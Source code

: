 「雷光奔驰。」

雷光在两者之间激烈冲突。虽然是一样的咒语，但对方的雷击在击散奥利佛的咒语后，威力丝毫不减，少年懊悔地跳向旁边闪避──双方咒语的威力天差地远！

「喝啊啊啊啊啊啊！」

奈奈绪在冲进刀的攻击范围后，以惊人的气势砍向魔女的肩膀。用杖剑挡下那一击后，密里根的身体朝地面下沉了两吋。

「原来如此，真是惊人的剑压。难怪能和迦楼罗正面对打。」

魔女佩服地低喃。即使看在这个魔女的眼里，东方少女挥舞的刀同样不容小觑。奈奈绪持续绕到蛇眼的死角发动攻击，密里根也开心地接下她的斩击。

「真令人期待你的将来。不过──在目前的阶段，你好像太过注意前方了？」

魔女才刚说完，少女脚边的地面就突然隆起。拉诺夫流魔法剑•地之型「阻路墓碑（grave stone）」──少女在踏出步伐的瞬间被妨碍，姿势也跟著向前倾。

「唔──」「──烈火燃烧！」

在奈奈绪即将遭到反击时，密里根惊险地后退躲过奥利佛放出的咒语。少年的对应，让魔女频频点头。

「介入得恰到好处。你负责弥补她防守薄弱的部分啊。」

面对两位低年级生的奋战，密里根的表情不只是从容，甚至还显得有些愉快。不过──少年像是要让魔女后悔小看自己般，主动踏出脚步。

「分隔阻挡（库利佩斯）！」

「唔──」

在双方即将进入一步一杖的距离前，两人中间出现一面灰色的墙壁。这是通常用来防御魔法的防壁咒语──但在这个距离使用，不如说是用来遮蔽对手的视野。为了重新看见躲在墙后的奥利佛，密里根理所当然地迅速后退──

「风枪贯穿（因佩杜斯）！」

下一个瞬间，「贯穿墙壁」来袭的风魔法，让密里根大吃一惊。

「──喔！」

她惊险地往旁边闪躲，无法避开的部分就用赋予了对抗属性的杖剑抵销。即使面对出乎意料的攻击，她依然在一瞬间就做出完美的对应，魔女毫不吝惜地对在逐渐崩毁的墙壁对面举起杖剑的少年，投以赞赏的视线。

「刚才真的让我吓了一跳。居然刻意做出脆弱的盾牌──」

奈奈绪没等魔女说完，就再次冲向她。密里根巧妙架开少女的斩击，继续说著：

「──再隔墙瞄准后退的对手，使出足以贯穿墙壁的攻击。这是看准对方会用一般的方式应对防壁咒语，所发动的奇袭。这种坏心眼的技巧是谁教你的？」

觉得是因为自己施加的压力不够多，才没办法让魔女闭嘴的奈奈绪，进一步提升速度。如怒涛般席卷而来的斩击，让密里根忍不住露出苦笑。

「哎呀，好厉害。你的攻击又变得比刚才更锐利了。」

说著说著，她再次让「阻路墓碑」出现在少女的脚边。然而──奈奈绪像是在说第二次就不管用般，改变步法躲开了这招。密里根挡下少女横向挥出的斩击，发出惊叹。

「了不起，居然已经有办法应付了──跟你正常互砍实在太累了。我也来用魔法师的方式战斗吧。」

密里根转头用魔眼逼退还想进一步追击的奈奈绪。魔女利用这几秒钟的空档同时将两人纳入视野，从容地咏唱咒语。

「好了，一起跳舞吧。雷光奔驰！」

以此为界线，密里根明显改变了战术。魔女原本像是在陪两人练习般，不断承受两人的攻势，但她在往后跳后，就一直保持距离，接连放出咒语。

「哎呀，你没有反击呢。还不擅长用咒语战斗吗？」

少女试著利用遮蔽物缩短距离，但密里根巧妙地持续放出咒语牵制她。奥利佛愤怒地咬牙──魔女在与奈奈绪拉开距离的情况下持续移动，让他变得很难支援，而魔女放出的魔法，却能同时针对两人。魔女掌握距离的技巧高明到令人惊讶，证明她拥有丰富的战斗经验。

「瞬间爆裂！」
--------------------------------
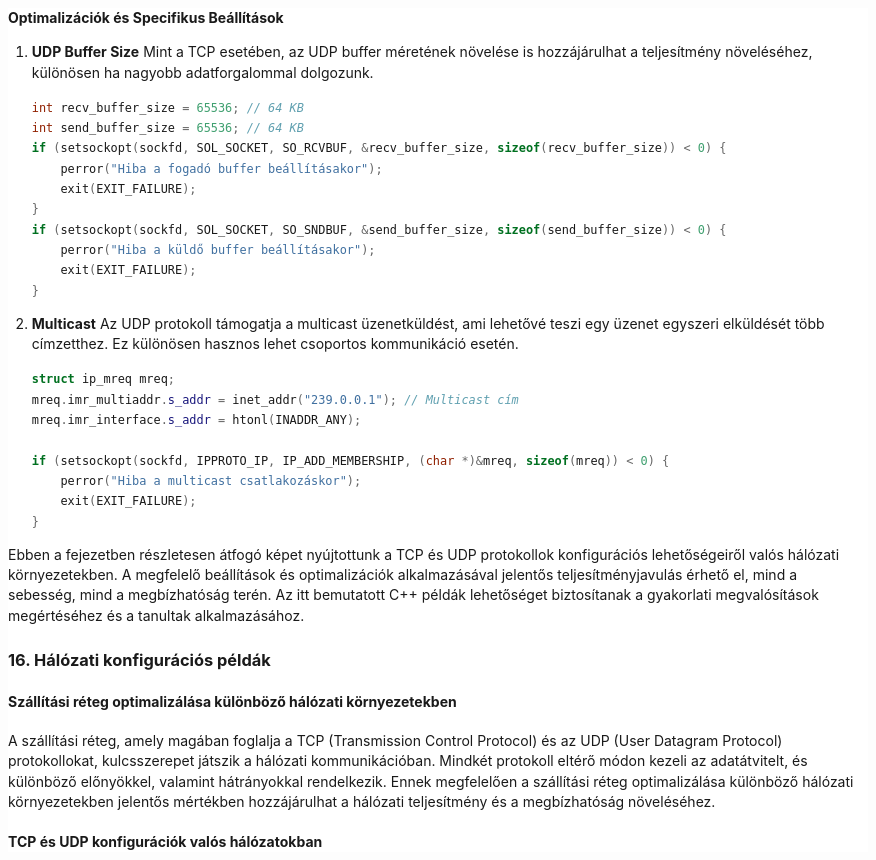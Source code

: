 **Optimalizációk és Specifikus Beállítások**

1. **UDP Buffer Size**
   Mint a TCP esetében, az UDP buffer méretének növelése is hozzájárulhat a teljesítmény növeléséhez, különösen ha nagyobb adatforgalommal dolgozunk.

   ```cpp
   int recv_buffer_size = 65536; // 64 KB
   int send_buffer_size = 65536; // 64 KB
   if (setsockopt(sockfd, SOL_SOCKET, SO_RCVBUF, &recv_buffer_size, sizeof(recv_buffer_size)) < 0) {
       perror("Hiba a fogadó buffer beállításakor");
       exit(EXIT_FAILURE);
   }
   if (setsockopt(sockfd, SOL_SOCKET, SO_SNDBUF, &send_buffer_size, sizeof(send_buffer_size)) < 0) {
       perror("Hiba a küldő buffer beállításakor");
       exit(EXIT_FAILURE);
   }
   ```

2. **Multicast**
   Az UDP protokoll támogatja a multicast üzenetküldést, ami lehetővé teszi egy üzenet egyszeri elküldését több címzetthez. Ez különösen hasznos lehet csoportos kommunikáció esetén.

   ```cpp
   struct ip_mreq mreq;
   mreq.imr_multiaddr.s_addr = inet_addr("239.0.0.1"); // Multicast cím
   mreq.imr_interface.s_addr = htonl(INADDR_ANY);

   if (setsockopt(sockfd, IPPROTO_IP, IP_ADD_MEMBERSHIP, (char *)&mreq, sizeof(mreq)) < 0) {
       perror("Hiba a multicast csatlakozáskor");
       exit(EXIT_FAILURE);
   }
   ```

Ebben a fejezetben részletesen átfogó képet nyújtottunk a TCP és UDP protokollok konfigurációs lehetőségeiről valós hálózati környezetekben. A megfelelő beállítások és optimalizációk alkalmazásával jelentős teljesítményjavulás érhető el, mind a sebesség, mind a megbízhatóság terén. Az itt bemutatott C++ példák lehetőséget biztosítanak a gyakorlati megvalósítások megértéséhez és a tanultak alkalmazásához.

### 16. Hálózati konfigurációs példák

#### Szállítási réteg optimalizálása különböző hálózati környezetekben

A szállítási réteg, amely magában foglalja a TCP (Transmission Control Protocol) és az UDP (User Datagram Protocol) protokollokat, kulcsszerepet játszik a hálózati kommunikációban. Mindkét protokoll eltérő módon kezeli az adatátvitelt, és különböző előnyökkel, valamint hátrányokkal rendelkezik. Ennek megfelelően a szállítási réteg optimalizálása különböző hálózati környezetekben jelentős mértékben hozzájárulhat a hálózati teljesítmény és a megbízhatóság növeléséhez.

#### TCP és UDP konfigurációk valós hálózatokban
--------------------------------
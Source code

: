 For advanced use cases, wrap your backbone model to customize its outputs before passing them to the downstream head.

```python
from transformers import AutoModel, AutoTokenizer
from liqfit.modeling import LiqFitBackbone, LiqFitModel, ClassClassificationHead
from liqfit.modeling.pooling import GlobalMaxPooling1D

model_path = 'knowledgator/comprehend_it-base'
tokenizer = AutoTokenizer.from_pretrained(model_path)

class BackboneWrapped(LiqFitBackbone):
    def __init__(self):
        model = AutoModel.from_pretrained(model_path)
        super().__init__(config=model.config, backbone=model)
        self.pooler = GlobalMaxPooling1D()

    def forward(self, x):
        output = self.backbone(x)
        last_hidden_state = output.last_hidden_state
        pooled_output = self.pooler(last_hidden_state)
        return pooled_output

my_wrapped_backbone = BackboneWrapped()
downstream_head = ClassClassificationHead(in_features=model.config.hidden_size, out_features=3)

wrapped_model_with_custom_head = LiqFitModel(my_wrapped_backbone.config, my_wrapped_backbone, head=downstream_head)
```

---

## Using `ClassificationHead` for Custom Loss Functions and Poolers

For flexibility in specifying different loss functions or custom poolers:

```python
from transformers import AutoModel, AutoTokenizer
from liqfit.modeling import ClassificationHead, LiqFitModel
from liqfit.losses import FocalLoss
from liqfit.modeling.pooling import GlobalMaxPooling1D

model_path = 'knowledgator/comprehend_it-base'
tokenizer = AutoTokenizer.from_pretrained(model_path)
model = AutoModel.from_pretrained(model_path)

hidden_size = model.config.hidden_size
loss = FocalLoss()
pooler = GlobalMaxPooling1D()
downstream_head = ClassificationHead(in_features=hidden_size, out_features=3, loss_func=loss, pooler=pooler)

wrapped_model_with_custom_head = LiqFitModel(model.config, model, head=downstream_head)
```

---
--------------------------------
Your answer should consist of each line above in which "Hiba" appears.

Problem solution:
       perror("Hiba a fogadó buffer beállításakor");
       perror("Hiba a küldő buffer beállításakor");
       perror("Hiba a multicast csatlakozáskor");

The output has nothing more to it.